[Stored data entries]
☆ ☆ ☆ ☆
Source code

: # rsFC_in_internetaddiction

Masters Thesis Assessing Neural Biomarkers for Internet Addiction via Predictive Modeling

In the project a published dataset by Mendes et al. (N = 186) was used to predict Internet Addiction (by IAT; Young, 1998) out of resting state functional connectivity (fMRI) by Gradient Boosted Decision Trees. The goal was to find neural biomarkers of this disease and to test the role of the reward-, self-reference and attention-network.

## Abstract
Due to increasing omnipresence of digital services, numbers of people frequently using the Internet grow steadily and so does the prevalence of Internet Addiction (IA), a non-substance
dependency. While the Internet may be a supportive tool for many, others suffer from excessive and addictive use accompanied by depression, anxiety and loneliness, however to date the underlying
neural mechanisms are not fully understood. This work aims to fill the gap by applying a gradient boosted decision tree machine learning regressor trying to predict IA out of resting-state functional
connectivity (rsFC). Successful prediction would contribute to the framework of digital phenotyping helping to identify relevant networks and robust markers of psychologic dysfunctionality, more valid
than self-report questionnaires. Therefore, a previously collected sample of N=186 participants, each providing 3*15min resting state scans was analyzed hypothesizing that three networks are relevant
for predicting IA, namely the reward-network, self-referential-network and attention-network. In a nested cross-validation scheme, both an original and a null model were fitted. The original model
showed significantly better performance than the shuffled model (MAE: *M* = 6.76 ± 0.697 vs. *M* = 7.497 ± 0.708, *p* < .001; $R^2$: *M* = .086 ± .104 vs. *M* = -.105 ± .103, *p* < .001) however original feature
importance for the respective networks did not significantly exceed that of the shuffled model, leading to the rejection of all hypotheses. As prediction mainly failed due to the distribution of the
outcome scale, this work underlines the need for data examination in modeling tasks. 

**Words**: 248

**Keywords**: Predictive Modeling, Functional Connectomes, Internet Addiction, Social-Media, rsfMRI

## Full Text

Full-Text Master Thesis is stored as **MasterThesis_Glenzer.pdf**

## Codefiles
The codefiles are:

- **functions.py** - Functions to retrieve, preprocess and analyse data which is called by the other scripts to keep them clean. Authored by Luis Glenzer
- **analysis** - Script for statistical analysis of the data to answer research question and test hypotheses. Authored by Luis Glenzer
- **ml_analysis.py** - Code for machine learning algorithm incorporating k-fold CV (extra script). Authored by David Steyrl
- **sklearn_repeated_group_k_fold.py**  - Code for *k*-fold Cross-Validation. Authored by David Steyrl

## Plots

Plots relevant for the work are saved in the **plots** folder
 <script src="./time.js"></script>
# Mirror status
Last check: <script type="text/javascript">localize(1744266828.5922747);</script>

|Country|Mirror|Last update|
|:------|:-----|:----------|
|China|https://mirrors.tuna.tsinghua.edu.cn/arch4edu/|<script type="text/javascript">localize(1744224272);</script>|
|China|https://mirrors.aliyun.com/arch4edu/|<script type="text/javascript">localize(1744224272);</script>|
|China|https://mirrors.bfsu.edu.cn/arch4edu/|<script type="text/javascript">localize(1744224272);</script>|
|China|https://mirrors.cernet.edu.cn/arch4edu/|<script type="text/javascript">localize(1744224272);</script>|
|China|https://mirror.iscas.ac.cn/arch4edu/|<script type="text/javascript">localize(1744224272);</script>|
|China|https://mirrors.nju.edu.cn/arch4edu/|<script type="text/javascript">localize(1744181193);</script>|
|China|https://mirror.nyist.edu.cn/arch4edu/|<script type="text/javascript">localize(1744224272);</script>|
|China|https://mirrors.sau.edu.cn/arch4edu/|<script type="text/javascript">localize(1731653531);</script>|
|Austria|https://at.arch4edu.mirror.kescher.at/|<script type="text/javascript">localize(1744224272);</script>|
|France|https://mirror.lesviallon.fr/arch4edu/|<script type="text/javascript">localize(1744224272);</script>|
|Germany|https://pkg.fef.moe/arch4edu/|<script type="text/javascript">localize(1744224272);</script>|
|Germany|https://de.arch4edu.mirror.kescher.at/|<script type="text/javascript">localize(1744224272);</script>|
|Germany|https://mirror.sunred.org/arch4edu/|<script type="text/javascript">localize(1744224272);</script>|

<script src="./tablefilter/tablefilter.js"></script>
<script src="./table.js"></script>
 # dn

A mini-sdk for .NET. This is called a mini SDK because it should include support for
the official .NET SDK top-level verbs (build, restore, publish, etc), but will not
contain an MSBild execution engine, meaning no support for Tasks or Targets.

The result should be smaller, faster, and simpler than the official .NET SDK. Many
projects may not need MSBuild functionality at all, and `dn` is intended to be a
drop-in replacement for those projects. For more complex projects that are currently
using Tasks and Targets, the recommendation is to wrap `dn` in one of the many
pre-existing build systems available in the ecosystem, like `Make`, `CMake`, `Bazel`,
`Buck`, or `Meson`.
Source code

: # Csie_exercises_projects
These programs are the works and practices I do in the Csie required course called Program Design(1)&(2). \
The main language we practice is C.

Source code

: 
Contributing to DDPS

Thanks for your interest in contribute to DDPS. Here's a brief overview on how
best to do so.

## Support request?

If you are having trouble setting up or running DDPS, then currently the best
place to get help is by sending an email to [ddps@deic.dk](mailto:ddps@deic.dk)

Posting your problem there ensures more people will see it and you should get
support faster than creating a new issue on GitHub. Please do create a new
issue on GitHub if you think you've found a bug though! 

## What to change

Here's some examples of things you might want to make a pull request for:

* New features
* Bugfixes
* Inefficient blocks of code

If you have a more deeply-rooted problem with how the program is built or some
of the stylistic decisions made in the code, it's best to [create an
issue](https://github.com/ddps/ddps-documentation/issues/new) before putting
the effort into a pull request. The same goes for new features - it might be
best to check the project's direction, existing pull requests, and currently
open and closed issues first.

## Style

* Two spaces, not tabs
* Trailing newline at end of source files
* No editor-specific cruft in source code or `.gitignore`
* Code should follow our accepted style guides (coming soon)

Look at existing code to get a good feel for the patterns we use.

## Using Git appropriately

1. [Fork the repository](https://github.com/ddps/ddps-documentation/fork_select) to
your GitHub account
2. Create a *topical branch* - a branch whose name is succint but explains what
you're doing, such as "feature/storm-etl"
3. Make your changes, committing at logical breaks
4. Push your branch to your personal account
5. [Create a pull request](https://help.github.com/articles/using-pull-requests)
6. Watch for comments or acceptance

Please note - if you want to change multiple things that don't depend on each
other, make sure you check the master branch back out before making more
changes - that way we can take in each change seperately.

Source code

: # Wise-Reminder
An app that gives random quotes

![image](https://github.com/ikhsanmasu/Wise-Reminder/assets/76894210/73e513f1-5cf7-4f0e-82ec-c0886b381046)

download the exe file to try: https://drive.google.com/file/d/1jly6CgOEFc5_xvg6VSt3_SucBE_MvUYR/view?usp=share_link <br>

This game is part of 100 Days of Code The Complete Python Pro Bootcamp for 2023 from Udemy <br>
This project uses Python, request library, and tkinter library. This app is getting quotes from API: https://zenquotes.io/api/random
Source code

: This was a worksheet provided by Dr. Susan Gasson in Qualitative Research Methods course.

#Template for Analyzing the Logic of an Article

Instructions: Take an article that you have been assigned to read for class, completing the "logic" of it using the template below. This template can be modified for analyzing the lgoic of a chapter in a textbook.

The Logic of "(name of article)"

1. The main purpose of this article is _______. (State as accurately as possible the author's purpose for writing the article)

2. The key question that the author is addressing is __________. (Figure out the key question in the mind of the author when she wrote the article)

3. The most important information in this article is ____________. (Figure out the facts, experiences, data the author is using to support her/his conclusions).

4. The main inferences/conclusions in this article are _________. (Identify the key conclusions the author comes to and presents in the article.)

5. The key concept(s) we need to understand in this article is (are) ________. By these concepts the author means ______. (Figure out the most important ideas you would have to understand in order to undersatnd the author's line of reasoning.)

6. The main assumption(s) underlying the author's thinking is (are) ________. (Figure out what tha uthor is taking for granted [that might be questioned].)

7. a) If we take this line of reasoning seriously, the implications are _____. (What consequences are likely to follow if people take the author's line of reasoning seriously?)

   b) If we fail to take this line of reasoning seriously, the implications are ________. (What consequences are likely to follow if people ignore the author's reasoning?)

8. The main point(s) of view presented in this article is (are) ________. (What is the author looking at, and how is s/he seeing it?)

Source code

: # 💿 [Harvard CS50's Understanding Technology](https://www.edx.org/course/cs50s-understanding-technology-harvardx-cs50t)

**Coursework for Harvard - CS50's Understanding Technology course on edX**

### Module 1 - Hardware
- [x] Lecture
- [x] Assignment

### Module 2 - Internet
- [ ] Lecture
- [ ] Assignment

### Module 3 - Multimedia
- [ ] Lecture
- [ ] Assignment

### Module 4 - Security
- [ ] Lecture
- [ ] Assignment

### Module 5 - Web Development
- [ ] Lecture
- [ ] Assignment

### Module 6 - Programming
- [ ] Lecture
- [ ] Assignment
☆ ☆ ☆ ☆
## PROMPT
Looking back over the data above, restate word for word the lines that begin at the line with "projects may not" and end at the line with "the effort into", inclusive.

## OUTPUT FOR THIS TASK
projects may not need MSBuild functionality at all, and `dn` is intended to be a
drop-in replacement for those projects. For more complex projects that are currently
using Tasks and Targets, the recommendation is to wrap `dn` in one of the many
pre-existing build systems available in the ecosystem, like `Make`, `CMake`, `Bazel`,
`Buck`, or `Meson`.
Source code

: # Csie_exercises_projects
These programs are the works and practices I do in the Csie required course called Program Design(1)&(2). \
The main language we practice is C.

Source code

: 
Contributing to DDPS

Thanks for your interest in contribute to DDPS. Here's a brief overview on how
best to do so.

## Support request?

If you are having trouble setting up or running DDPS, then currently the best
place to get help is by sending an email to [ddps@deic.dk](mailto:ddps@deic.dk)

Posting your problem there ensures more people will see it and you should get
support faster than creating a new issue on GitHub. Please do create a new
issue on GitHub if you think you've found a bug though! 

## What to change

Here's some examples of things you might want to make a pull request for:

* New features
* Bugfixes
* Inefficient blocks of code

If you have a more deeply-rooted problem with how the program is built or some
of the stylistic decisions made in the code, it's best to [create an
issue](https://github.com/ddps/ddps-documentation/issues/new) before putting
the effort into a pull request. The same goes for new features - it might be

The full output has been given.